DNA Origami Boosts Anti-HIV Antibodies: Vaccine Breakthrough!

HIV is still an emergency, with hundreds of thousands of people dying each year.

And a solution is still far. Can DNA origami play its part and help us shed light on how the immune system reacts to HIV to create better vaccines?

Read up to find out!

HIV vs DNA Origami

HIV: The Silent Pandemic

With over 1.3 million people infected in 2024, the HIV pandemic is still going strong.

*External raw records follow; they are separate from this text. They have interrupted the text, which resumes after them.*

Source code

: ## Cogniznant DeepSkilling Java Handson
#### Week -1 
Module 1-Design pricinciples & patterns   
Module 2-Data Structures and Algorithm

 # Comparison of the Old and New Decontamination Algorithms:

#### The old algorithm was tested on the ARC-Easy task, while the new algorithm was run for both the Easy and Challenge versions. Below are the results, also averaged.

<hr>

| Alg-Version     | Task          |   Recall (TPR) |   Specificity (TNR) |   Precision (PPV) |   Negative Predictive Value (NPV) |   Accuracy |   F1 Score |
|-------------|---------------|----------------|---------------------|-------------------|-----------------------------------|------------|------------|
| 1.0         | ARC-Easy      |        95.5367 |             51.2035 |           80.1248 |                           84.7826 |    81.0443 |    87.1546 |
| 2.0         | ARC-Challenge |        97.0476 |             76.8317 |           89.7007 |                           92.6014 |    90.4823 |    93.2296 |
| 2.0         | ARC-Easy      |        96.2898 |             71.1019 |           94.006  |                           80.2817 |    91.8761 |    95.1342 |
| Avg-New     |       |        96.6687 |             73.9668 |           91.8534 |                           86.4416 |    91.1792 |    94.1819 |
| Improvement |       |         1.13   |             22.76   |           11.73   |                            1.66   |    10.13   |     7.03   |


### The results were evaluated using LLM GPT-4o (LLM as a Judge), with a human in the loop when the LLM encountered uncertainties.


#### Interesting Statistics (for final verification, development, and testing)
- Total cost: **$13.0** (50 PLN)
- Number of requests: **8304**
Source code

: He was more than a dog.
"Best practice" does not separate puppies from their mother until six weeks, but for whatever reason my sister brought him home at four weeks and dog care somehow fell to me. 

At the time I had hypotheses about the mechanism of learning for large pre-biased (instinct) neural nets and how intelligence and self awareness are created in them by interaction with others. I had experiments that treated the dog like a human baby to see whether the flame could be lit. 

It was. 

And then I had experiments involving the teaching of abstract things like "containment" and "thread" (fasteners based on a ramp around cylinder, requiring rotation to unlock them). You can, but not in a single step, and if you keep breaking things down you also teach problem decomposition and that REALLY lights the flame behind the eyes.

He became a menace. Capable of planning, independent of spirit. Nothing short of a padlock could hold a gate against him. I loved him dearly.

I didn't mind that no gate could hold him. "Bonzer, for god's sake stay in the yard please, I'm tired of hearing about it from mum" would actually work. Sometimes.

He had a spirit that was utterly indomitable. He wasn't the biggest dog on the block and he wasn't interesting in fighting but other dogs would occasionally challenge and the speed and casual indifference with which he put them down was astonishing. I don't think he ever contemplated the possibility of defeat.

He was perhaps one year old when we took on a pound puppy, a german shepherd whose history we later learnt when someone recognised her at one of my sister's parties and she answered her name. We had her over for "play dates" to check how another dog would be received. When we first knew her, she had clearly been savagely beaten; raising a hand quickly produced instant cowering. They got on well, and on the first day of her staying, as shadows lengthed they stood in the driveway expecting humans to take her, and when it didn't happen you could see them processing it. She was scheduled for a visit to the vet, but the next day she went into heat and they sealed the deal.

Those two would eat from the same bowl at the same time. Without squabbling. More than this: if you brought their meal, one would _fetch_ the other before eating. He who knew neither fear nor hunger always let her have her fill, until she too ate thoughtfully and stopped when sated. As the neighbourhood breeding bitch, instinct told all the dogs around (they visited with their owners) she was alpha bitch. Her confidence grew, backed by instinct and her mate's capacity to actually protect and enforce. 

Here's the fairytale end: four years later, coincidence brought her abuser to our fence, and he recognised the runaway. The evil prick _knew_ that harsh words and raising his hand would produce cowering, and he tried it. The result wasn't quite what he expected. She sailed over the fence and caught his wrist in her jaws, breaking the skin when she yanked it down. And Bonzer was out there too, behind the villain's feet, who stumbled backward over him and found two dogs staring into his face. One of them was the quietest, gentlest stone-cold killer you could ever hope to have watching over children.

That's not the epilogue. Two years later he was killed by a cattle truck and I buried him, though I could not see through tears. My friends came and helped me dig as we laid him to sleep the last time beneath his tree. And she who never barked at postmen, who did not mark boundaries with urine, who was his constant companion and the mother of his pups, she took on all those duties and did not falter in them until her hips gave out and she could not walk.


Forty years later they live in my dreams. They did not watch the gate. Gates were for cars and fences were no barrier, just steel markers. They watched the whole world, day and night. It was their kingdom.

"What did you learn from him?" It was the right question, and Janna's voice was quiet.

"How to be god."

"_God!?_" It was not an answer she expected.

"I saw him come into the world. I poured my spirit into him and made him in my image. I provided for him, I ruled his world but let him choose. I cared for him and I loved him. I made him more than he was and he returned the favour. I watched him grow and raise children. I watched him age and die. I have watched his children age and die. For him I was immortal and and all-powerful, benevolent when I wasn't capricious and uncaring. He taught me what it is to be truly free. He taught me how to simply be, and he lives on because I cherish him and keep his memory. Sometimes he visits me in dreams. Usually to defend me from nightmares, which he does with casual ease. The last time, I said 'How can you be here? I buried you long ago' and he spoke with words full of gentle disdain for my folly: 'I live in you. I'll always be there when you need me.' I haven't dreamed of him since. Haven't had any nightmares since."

It started in the 80s, and, unlike COVID, it never stopped. Luckily, new antiretroviral therapy manages the condition, but over 600,000 people still died in 2024. And in 2025, the twice-yearly injectable Lenacapavir began rolling out in high-burden areas.

A giant scientific breakthrough, it offers an incredible near-total protection from new infections! Unfortunately, it’s still not enough. Twice-yearly injections require reliable healthcare access. In many parts of the world, that’s not an option.

The long-term solution? A vaccine.

Why Don’t We Have an HIV Vaccine Yet?

HIV is the sneakiest virus humanity has ever faced.

Evolution engineered it to win. And developing a vaccine is hard for many reasons:

• Extreme mutation rates: HIV evolves so fast that antibodies against one strain often fail on another.

• Immune evasion: The virus is cloaked in glycans to hide from immune detection.

• It attacks the immune system: HIV targets the very T cells that defend our body.

• No natural immunity: No one has ever cleared an established HIV infection on their own, so scientists don’t have a blueprint for vaccines.

• Genomic integration: The virus inserts itself into the host’s DNA to hide from immune surveillance.

So challenging! But scientists never step down from a challenge.

Broadly Neutralizing Antibodies: the Secret Weapon

Fast mutation is the problem here. A vaccine for one strain fails against another.

Scientists’ secret weapon? Broadly neutralizing antibodies (bnAbs).

These rare antibodies target conserved, essential regions of HIV, parts that the virus cannot easily change without breaking. Instead of recognizing one strain, bnAbs neutralize many. Some bnAbs are already in clinical trials as treatments.

But inducing bnAbs with a vaccine? Incredibly hard.

To generate lasting protection, vaccines need to activate B cells. After antigen presentation, B cells experience genetic recombination for antibody diversity, selection to eliminate self-targeting cells, and final maturation.

You get B cells that produce specific antibodies, and the immune system remembers.

But B cell precursors capable of producing bnAbs are:

• Extremely rare.

• Low affinity for HIV antigens.

• Outcompeted by other B cells.

To make matters worse, bnAbs require extensive maturation inside germinal centers (GCs). And getting the right B cells there in the first place is a real challenge!

A challenge that rational vaccine design wants to solve.

Solving Low Affinity

Well, if one antigen is not enough, what about using more?

Researchers have attached dozens of copies of eOD-GT8 (an HIV antigen engineered to promote bnAbs production) onto protein scaffolds. And it works! This multivalent display increased immune system response and B cell priming.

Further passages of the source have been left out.